## Data to examine
------------------------------------------------------------
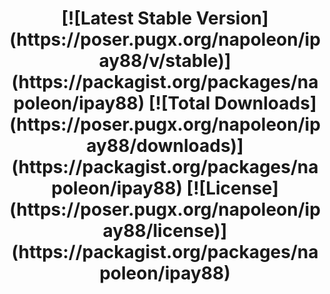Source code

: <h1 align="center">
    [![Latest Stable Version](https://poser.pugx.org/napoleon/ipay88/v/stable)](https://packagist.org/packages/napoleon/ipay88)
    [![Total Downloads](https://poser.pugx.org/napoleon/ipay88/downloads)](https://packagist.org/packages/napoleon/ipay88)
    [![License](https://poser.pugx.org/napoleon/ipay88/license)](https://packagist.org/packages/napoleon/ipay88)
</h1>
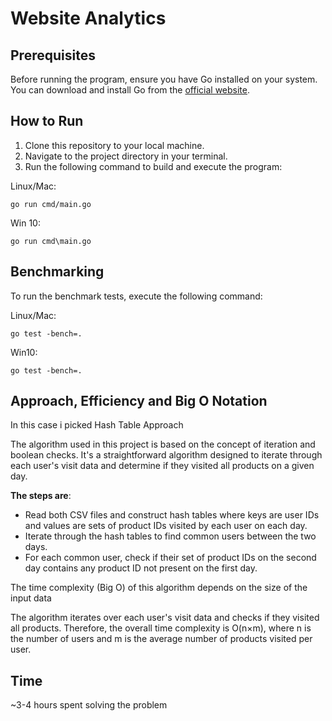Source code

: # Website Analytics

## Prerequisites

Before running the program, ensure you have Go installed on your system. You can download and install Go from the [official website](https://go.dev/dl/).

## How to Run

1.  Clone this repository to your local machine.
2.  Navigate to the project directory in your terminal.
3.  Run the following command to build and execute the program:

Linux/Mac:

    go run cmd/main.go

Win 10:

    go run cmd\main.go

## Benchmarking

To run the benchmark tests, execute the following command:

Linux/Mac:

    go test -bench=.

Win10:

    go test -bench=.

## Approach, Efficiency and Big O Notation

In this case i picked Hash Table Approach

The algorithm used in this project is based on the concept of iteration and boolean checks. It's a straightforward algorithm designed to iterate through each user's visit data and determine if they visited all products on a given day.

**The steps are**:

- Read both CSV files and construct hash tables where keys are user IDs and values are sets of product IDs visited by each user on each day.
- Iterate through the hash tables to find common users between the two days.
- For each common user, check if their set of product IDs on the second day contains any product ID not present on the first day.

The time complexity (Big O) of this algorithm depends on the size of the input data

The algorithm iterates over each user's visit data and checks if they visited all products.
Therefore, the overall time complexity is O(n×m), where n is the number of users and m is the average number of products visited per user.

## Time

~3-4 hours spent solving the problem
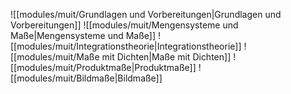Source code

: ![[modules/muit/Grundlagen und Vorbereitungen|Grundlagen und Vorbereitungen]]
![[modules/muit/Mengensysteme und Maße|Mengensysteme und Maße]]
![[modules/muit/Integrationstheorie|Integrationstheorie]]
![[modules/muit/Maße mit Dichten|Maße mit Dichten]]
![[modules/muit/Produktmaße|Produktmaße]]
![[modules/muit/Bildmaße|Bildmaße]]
------------------------------------------------------------
## Work to complete
Print the entries as they stand, first line through the line holding "## Prerequisites", with every picture removed.

## Exercise response
Source code

: <h1 align="center">
    [![Latest Stable Version](https://poser.pugx.org/napoleon/ipay88/v/stable)](https://packagist.org/packages/napoleon/ipay88)
    [![Total Downloads](https://poser.pugx.org/napoleon/ipay88/downloads)](https://packagist.org/packages/napoleon/ipay88)
    [![License](https://poser.pugx.org/napoleon/ipay88/license)](https://packagist.org/packages/napoleon/ipay88)
</h1>
Source code

: # Website Analytics

## Prerequisites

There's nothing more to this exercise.